▸ Dataset records:

____

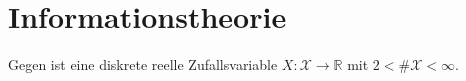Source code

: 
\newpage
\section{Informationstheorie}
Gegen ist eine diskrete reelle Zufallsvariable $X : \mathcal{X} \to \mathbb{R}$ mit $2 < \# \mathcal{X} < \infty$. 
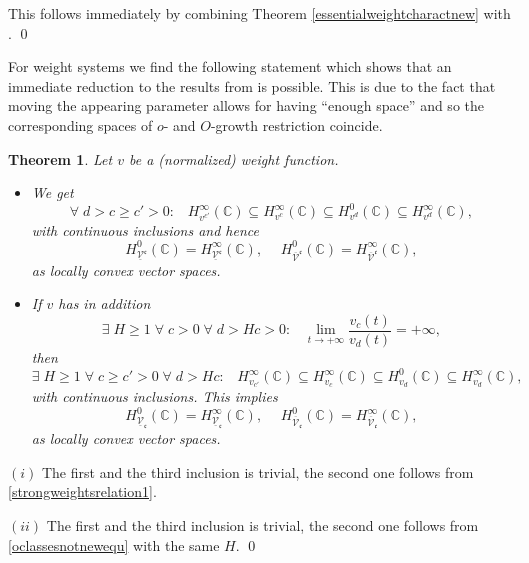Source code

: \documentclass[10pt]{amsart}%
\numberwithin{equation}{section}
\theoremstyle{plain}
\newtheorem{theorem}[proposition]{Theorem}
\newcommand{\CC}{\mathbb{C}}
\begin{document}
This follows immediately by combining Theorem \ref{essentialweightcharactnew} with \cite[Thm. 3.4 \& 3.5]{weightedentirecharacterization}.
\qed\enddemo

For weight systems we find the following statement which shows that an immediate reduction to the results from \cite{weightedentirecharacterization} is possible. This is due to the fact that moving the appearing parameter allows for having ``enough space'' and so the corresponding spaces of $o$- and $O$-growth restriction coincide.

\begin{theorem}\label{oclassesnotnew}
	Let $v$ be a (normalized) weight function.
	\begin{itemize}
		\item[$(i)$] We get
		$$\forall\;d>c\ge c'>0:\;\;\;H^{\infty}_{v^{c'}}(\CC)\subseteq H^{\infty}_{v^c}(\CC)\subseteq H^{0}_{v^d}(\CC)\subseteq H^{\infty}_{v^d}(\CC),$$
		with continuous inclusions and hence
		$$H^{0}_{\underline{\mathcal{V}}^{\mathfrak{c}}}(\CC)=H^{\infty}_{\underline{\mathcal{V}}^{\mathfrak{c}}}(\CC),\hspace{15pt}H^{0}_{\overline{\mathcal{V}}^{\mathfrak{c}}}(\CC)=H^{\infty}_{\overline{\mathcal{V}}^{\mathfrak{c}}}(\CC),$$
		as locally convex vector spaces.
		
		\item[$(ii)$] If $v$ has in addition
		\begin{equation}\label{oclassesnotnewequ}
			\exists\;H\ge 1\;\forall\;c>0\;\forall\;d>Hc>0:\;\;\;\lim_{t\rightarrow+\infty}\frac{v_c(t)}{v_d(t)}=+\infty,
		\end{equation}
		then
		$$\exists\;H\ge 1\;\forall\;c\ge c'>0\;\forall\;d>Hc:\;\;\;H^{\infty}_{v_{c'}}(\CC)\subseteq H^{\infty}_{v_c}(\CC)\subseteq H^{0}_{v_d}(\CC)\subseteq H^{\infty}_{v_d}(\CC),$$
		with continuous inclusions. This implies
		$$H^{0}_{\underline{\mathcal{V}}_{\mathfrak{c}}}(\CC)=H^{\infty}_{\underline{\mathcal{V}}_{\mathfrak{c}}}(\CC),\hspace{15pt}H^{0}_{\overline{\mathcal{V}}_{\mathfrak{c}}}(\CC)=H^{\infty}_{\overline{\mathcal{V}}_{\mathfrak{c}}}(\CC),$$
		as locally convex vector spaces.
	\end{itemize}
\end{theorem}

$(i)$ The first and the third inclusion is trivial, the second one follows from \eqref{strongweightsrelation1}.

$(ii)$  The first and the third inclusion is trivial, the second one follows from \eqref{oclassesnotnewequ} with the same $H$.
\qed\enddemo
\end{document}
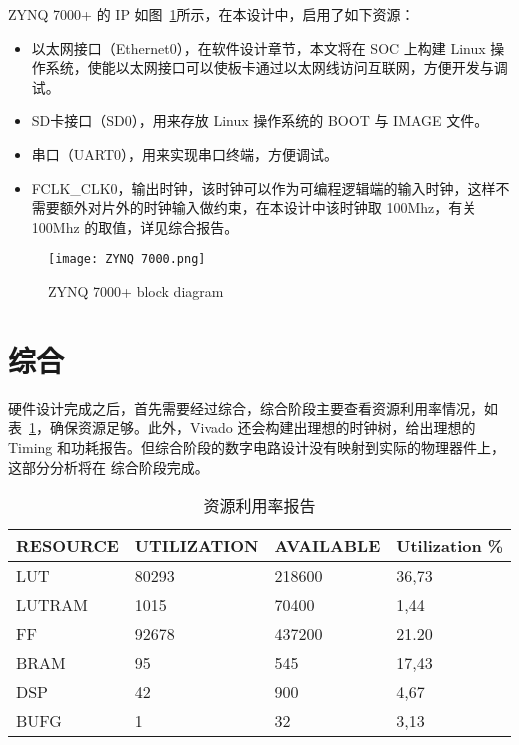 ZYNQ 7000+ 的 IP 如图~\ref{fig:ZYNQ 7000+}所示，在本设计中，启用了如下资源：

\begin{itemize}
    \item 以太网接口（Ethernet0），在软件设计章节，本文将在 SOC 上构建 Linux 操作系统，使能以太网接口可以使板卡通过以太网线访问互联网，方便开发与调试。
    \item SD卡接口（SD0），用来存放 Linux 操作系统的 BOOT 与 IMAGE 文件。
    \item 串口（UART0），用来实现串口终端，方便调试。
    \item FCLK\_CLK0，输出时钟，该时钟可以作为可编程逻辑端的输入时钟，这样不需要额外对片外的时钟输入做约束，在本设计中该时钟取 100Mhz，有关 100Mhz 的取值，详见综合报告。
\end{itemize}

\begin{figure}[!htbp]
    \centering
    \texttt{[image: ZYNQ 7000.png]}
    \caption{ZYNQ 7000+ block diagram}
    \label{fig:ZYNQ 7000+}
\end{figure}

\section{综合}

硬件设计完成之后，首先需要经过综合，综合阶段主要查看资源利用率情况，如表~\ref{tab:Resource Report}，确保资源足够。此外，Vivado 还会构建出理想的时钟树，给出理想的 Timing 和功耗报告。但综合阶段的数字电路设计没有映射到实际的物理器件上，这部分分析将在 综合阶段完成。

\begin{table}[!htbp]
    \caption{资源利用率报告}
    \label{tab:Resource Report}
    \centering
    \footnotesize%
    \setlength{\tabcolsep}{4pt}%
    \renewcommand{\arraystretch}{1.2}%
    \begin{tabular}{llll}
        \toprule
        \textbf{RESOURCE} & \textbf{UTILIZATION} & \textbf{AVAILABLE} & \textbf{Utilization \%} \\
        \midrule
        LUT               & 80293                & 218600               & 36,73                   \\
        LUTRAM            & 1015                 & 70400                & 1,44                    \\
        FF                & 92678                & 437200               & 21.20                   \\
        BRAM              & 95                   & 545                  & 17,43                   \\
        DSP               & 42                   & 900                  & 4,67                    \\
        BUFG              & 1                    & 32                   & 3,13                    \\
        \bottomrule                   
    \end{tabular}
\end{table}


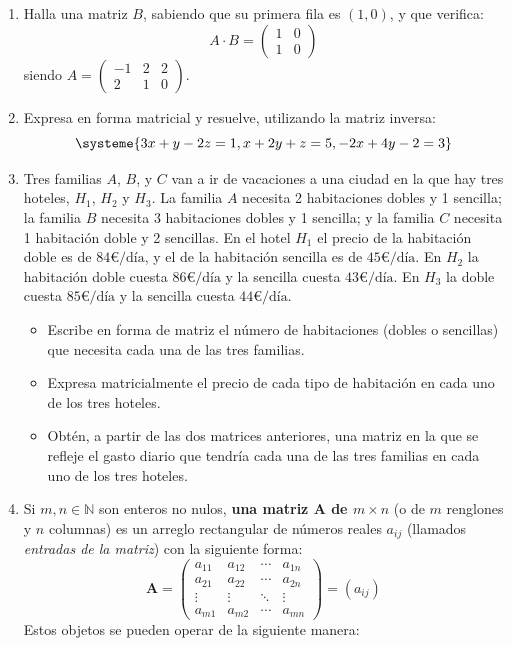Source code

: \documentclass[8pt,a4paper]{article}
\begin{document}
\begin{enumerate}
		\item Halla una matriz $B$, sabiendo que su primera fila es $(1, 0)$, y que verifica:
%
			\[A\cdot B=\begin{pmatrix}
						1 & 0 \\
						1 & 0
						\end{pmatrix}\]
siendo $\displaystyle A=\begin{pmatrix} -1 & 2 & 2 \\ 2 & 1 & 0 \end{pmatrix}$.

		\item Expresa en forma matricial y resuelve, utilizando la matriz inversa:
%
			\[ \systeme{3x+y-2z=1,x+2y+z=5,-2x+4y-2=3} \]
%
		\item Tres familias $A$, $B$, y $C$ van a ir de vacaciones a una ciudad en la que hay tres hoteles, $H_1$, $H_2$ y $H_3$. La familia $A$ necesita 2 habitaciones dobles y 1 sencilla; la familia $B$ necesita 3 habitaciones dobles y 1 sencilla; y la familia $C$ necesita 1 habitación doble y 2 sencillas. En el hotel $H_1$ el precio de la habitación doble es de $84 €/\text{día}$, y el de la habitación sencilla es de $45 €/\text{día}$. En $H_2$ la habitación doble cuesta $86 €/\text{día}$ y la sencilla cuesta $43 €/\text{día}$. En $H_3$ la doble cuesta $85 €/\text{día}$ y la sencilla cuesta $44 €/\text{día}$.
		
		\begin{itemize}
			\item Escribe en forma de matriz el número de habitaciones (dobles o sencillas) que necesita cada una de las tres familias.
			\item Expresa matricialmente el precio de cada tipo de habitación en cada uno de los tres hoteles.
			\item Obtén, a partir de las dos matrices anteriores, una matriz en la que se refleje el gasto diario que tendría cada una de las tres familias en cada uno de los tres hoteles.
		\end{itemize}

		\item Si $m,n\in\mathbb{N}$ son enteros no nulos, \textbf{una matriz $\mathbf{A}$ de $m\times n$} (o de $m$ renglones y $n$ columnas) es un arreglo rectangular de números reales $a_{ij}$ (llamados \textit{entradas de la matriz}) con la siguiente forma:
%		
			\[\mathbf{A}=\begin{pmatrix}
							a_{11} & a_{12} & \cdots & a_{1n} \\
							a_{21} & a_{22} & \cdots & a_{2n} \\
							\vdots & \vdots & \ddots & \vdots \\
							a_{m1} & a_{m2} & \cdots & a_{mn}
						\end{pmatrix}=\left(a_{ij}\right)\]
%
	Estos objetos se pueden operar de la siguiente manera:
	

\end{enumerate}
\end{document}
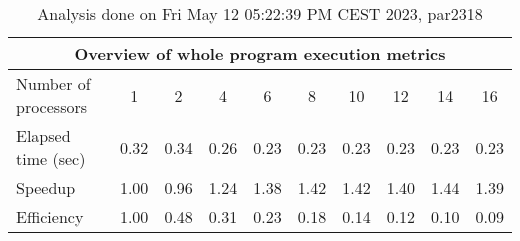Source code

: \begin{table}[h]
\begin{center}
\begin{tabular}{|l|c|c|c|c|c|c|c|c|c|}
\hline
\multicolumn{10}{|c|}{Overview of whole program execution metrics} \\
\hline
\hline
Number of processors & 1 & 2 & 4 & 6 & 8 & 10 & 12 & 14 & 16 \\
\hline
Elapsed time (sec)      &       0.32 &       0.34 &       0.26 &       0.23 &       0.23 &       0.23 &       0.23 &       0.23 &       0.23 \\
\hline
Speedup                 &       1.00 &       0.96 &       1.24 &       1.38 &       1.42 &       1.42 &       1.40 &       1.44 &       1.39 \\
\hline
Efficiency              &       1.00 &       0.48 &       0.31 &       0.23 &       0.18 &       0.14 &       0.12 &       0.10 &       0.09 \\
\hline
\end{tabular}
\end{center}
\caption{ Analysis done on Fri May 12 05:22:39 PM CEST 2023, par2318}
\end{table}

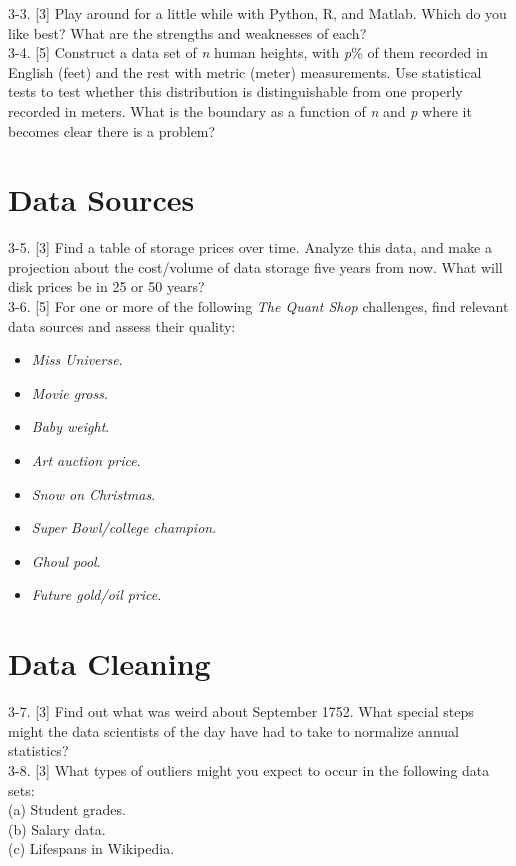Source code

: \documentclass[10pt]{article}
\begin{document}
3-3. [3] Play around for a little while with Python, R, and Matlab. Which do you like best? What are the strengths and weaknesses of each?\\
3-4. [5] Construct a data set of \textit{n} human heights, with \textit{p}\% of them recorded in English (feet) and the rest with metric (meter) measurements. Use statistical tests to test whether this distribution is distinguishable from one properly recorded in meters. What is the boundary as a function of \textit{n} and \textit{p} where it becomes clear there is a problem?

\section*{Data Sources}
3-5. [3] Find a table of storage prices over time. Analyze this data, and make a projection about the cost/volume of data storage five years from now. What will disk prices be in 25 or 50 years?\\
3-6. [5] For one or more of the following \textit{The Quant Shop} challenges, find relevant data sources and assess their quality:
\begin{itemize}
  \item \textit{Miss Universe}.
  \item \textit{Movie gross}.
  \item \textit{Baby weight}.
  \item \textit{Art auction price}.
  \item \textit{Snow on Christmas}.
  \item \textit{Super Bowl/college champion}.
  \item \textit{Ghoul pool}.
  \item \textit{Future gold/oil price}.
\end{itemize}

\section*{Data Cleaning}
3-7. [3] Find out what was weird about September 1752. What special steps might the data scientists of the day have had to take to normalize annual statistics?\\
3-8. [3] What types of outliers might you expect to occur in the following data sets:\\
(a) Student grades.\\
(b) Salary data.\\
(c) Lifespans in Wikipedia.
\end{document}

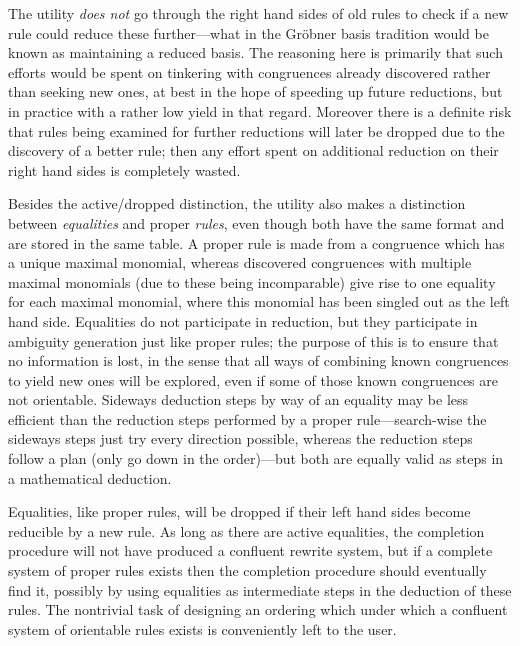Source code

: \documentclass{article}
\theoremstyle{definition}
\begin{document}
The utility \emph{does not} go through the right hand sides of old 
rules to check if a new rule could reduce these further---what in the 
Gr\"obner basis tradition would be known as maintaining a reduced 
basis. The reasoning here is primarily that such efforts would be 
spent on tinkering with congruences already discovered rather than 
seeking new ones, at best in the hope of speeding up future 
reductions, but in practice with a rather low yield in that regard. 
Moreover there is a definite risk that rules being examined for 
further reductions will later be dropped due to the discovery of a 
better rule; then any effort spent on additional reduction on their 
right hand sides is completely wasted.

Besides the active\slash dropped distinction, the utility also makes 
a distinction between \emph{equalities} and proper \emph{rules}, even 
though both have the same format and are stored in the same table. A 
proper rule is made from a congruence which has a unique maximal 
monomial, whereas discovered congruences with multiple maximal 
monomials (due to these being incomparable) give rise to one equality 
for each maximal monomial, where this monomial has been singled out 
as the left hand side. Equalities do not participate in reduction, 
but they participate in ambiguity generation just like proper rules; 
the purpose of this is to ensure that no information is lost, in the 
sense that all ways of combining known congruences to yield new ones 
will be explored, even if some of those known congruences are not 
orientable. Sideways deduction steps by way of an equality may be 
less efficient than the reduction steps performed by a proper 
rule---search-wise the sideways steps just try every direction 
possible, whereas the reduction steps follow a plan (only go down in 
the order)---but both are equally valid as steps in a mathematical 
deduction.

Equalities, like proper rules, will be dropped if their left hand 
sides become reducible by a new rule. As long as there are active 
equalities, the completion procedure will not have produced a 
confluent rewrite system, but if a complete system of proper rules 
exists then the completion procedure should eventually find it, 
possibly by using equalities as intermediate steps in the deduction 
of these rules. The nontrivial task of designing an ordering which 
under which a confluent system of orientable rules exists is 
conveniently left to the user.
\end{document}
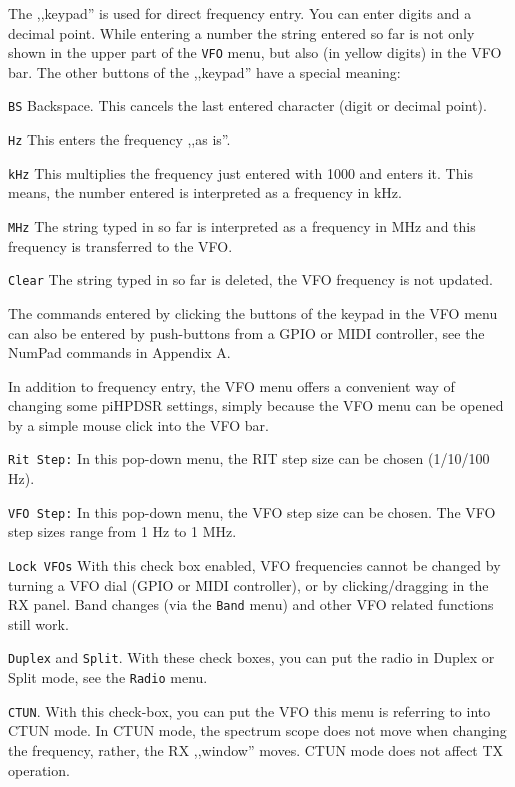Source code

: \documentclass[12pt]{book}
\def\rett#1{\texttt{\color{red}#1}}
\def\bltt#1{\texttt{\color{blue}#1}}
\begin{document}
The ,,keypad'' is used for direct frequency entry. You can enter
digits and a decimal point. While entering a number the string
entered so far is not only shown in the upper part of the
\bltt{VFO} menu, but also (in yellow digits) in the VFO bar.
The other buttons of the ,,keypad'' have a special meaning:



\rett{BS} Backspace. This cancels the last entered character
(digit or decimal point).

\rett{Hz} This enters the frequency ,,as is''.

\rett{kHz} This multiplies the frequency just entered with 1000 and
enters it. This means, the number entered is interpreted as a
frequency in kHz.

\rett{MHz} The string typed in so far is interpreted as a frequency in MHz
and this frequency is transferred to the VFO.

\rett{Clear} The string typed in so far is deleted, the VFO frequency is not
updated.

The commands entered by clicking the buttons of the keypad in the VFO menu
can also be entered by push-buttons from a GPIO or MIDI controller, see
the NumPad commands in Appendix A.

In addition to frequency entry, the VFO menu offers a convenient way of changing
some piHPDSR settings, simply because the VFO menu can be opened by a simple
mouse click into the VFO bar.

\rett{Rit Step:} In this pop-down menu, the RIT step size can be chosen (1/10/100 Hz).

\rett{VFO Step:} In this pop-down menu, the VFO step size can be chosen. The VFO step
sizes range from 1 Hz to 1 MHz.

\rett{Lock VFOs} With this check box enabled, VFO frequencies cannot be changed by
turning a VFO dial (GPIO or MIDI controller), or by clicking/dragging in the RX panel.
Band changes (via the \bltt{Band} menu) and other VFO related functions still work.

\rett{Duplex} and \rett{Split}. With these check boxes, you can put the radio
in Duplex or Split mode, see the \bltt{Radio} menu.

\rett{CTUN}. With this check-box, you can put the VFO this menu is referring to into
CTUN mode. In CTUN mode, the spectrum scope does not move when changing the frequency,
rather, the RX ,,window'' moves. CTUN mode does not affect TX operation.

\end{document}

____

▸ WHAT TO PRODUCE: Pick out the lines above that hold the string "digits" and show them.

▸ EXERCISE OUTPUT:
digits and a decimal point. While entering a number the string
\bltt{VFO} menu, but also (in yellow digits) in the VFO bar.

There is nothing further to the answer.